TASK REQUIREMENTS:
Only the records, exactly as written, belong in the answer; pictures do not.

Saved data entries
---
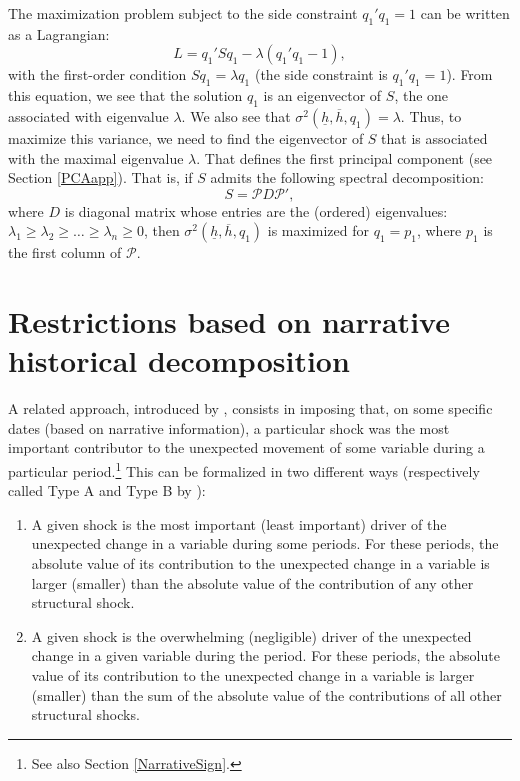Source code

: \documentclass[
  12pt,
]{book}
\providecommand{\tightlist}{%
  \setlength{\itemsep}{0pt}\setlength{\parskip}{0pt}}
\theoremstyle{definition}
\theoremstyle{definition}
\theoremstyle{definition}
\theoremstyle{definition}
\theoremstyle{remark}
\begin{document}
The maximization problem subject to the side constraint \(q_1'q_1=1\) can be written as a Lagrangian: \[
L=q_1'Sq_1-\lambda(q_1'q_1-1),
\]
with the first-order condition \(Sq_1=\lambda q_1\) (the side constraint is \(q_1'q_1=1\)). From this equation, we see that the solution \(q_1\) is an eigenvector of \(S\), the one associated with eigenvalue \(\lambda\). We also see that \(\sigma^2(\underline{h},\overline{h},q_1)=\lambda\). Thus, to maximize this variance, we need to find the eigenvector of \(S\) that is associated with the maximal eigenvalue \(\lambda\). That defines the first principal component (see Section \ref{PCAapp}). That is, if \(S\) admits the following spectral decomposition:
\[
S = \mathcal{P}D\mathcal{P}',
\]
where \(D\) is diagonal matrix whose entries are the (ordered) eigenvalues: \(\lambda_1 \ge \lambda_2 \ge \dots \ge \lambda_n \ge 0\), then \(\sigma^2(\underline{h},\overline{h},q_1)\) is maximized for \(q_1 = p_1\), where \(p_1\) is the first column of \(\mathcal{P}\).

\hypertarget{NarrativeHistDecomp}{%
\section{Restrictions based on narrative historical decomposition}\label{NarrativeHistDecomp}}

A related approach, introduced by \citet{AntolinDiaz_RubioRamirez_2018}, consists in imposing that, on some specific dates (based on narrative information), a particular shock was the most important contributor to the unexpected movement of some variable during a particular period.\footnote{See also Section \ref{NarrativeSign}.} This can be formalized in two different ways (respectively called Type A and Type B by \citet{AntolinDiaz_RubioRamirez_2018}):

\begin{enumerate}
\def\labelenumi{\arabic{enumi}.}
\tightlist
\item
  A given shock is the most important (least important) driver of the unexpected change in a variable during some periods. For these periods, the absolute value of its contribution to the unexpected change in a variable is larger (smaller) than the absolute value of the contribution of any other structural shock.
\item
  A given shock is the overwhelming (negligible) driver of the unexpected change in a given variable during the period. For these periods, the absolute value of its contribution to the unexpected change in a variable is larger (smaller) than the sum of the absolute value of the contributions of all other structural shocks.
\end{enumerate}
\end{document}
---
ANSWER SPACE:
Source code

: \documentclass[
  12pt,
]{book}
\providecommand{\tightlist}{%
  \setlength{\itemsep}{0pt}\setlength{\parskip}{0pt}}
\theoremstyle{definition}
\theoremstyle{definition}
\theoremstyle{definition}
\theoremstyle{definition}
\theoremstyle{remark}
\begin{document}
The maximization problem subject to the side constraint \(q_1'q_1=1\) can be written as a Lagrangian: \[
L=q_1'Sq_1-\lambda(q_1'q_1-1),
\]
with the first-order condition \(Sq_1=\lambda q_1\) (the side constraint is \(q_1'q_1=1\)). From this equation, we see that the solution \(q_1\) is an eigenvector of \(S\), the one associated with eigenvalue \(\lambda\). We also see that \(\sigma^2(\underline{h},\overline{h},q_1)=\lambda\). Thus, to maximize this variance, we need to find the eigenvector of \(S\) that is associated with the maximal eigenvalue \(\lambda\). That defines the first principal component (see Section \ref{PCAapp}). That is, if \(S\) admits the following spectral decomposition:
\[
S = \mathcal{P}D\mathcal{P}',
\]
where \(D\) is diagonal matrix whose entries are the (ordered) eigenvalues: \(\lambda_1 \ge \lambda_2 \ge \dots \ge \lambda_n \ge 0\), then \(\sigma^2(\underline{h},\overline{h},q_1)\) is maximized for \(q_1 = p_1\), where \(p_1\) is the first column of \(\mathcal{P}\).

\hypertarget{NarrativeHistDecomp}{%
\section{Restrictions based on narrative historical decomposition}\label{NarrativeHistDecomp}}

A related approach, introduced by \citet{AntolinDiaz_RubioRamirez_2018}, consists in imposing that, on some specific dates (based on narrative information), a particular shock was the most important contributor to the unexpected movement of some variable during a particular period.\footnote{See also Section \ref{NarrativeSign}.} This can be formalized in two different ways (respectively called Type A and Type B by \citet{AntolinDiaz_RubioRamirez_2018}):

\begin{enumerate}
\def\labelenumi{\arabic{enumi}.}
\tightlist
\item
  A given shock is the most important (least important) driver of the unexpected change in a variable during some periods. For these periods, the absolute value of its contribution to the unexpected change in a variable is larger (smaller) than the absolute value of the contribution of any other structural shock.
\item
  A given shock is the overwhelming (negligible) driver of the unexpected change in a given variable during the period. For these periods, the absolute value of its contribution to the unexpected change in a variable is larger (smaller) than the sum of the absolute value of the contributions of all other structural shocks.
\end{enumerate}
\end{document}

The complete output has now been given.